Después de la firma de los Acuerdos de Paz quedaron muchos temas pendientes; innumerables casos no resueltos de personas desaparecidas o ejecutadas extrajudicialmente cuyo rastro se ha perdido entre documentos oficiales destruidos, renuencia de testigos, tráfico de influencias y escasa voluntad del Estado para investigar a fondo qué sucedió con esos miles de niñas, niños, adolescentes, mujeres y hombres cuya desaparición ha marcado la vida de familias y comunidades enteras.

El estamento político debe comprender que duelo no se cierra con un simple “archívese y cúmplase”.  La incertidumbre y frustración provocadas por el solo hecho de no saber a quién recurrir para dar seguimiento a una investigación y, muchas veces, incluso para abrir un caso, ha de representar un sólido valladar en la vida de un ser humano, siendo una situación mucho más desesperada aun para quienes ni siquiera pueden expresarse en el idioma oficial y carecen de los medios y habilidades para navegar en la espesa burocracia judicial.

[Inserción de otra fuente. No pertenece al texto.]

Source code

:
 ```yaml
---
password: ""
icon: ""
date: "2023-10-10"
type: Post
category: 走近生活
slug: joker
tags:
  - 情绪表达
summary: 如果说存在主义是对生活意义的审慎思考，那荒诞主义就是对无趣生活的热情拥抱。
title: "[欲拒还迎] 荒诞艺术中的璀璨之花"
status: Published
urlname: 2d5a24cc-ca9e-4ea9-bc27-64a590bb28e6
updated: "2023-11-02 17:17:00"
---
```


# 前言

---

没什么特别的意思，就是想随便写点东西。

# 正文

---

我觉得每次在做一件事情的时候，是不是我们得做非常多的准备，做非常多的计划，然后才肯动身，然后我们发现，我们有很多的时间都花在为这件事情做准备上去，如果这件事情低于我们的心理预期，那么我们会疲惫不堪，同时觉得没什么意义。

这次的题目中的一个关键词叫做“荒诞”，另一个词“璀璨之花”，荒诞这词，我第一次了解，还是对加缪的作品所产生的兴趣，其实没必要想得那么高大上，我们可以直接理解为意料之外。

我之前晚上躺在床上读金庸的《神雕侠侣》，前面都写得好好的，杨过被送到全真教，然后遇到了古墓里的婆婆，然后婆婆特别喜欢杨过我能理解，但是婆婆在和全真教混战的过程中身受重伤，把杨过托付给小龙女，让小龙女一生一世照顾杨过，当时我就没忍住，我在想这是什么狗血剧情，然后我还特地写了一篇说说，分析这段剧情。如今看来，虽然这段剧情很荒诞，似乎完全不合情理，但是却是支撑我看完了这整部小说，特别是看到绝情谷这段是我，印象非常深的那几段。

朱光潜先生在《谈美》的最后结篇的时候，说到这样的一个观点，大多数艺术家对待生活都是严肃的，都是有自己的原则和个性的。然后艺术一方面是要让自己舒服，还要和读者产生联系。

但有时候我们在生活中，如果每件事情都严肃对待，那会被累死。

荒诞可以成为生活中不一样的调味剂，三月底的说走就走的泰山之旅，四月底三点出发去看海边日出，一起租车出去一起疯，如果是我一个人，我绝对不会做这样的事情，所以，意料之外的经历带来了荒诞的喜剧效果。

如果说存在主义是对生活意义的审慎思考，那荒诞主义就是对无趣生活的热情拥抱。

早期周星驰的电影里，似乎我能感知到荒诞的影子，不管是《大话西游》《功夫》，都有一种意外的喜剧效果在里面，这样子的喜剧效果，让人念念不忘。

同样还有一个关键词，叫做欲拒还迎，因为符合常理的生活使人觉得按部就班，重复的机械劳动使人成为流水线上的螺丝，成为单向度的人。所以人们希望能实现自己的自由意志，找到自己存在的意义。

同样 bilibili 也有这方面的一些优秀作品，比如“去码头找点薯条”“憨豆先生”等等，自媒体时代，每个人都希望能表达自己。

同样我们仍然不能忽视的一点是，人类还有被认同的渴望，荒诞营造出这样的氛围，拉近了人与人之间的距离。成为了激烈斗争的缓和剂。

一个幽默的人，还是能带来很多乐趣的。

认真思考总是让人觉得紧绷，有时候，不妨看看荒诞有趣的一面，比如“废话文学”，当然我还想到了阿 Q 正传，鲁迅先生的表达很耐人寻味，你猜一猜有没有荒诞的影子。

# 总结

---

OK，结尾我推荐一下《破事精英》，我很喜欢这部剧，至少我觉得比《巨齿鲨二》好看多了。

Por ello, la insistencia de algunos grupos en cerrar el capítulo del conflicto armado interno se traduce como una manera muy superficial de desestimar el dolor de los deudos y restar todo valor a las vidas perdidas durante ese oscuro período de la historia nacional.

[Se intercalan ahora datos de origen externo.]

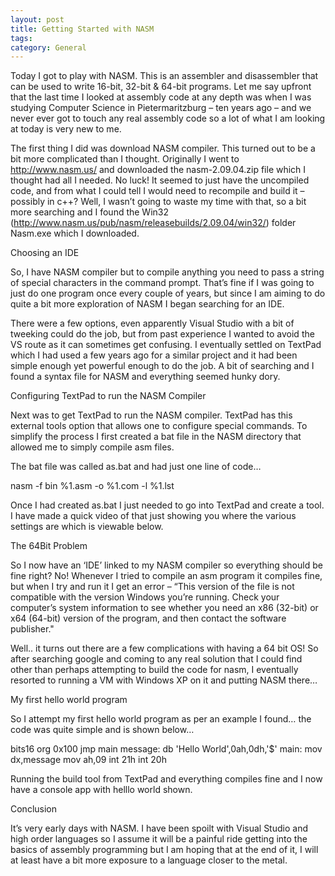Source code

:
```yaml
---
layout: post
title: Getting Started with NASM
tags: 
category: General
---
```

Today I got to play with NASM. This is an assembler and disassembler that can be used to write 16-bit, 32-bit & 64-bit programs. Let me say upfront that the last time I looked at assembly code at any depth was when I was studying Computer Science in Pietermaritzburg – ten years ago – and we never ever got to touch any real assembly code so a lot of what I am looking at today is very new to me.

The first thing I did was download NASM compiler. This turned out to be a bit more complicated than I thought. Originally I went to http://www.nasm.us/ and downloaded the nasm-2.09.04.zip file which I thought had all I needed. No luck! It seemed to just have the uncompiled code, and from what I could tell I would need to recompile and build it – possibly in c++? Well, I wasn’t going to waste my time with that, so a bit more searching and I found the Win32 (http://www.nasm.us/pub/nasm/releasebuilds/2.09.04/win32/) folder Nasm.exe which I downloaded.

Choosing an IDE

So, I have NASM compiler but to compile anything you need to pass a string of special characters in the command prompt. That’s fine if I was going to just do one program once every couple of years, but since I am aiming to do quite a bit more exploration of NASM I began searching for an IDE.

There were a few options, even apparently Visual Studio with a bit of tweeking could do the job, but from past experience I wanted to avoid the VS route as it can sometimes get confusing. I eventually settled on TextPad which I had used a few years ago for a similar project and it had been simple enough yet powerful enough to do the job. A bit of searching and I found a syntax file for NASM and everything seemed hunky dory.

Configuring TextPad to run the NASM Compiler

Next was to get TextPad to run the NASM compiler. TextPad has this external tools option that allows one to configure special commands. To simplify the process I first created a bat file in the NASM directory that allowed me to simply compile asm files.

The bat file was called as.bat and had just one line of code…

nasm -f bin %1.asm -o %1.com -l %1.lst

Once I had created as.bat I just needed to go into TextPad and create a tool. I have made a quick video of that just showing you where the various settings are which is viewable below.



The 64Bit Problem

So I now have an ‘IDE’ linked to my NASM compiler so everything should be fine right? No! Whenever I tried to compile an asm program it compiles fine, but when I try and run it I get an error – “This version of the file is not compatible with the version Windows you’re running. Check your computer’s system information to see whether you need an x86 (32-bit) or x64 (64-bit) version of the program, and then contact the software publisher."

Well.. it turns out there are a few complications with having a 64 bit OS! So after searching google and coming to any real solution that I could find other than perhaps attempting to build the code for nasm, I eventually resorted to running a VM with Windows XP on it and putting NASM there…

My first hello world program

So I attempt my first hello world program as per an example I found… the code was quite simple and is shown below…

bits16 
org 0x100 
jmp main 
message: db 'Hello World',0ah,0dh,'$' 
main: mov dx,message 
mov ah,09 
int 21h 
int 20h

Running the build tool from TextPad and everything compiles fine and I now have a console app with helllo world shown.

Conclusion

It’s very early days with NASM. I have been spoilt with Visual Studio and high order languages so I assume it will be a painful ride getting into the basics of assembly programming but I am hoping that at the end of it, I will at least have a bit more exposure to a language closer to the metal.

Para las nuevas generaciones, la recuperación de la memoria histórica es un tema pasado de moda. Ese amplio segmento poblacional constituido una juventud que solo conoce las dictaduras por referencias –cuando algo sabe- y sin ninguna vivencia personal, es el que hereda la responsabilidad de escarbar en los archivos y adoptar como suya una misión que tendría un impacto poderoso en su calidad de vida y en la de sus hijos.

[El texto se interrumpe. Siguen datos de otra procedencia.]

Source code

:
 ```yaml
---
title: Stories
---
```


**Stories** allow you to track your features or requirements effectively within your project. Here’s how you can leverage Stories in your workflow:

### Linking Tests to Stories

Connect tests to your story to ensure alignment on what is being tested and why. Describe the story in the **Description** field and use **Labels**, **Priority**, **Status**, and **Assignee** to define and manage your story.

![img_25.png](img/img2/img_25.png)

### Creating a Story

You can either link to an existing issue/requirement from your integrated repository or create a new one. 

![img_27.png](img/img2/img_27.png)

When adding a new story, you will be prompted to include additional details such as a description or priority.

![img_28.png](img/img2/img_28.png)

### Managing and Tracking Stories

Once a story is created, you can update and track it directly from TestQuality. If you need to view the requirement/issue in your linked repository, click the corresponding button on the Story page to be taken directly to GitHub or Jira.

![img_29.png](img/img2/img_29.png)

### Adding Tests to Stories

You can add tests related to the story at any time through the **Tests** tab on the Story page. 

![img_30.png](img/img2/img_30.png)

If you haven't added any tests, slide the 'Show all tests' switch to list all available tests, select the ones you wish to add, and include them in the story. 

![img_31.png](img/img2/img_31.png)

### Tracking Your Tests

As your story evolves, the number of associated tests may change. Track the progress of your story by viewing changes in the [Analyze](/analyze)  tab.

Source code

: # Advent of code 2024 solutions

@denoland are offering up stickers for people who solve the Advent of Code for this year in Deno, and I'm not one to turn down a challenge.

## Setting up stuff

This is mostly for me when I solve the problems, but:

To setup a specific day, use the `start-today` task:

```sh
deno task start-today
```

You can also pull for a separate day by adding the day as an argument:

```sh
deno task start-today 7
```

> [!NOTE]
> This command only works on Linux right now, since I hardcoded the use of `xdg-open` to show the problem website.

Lo que estas generaciones no han llegado a comprender es que el modo de vida cargado de violencia y desconfianza, marcado por la corrupción y un constante temor a la actuación de las fuerzas de seguridad, proviene de esa historia cuyos detalles a veces les son totalmente desconocidos. Así como también les resultan extrañas la angustia y frustración de quienes todavía persiguen la huella perdida de sus seres queridos arrebatados por la guerra.

Vivir sin conocer el paradero de un hijo, una hija, un esposo, un padre o un hermano no es vivir. El peso del dolor de no saber solo lo puede comprender quien lo ha experimentado. Guatemala no ha cerrado sus heridas y no lo hará a menos que algún gobernante visionario, un líder comprometido con la verdad, comprenda que el futuro seguirá pendiente mientras no se cierren las heridas del pasado.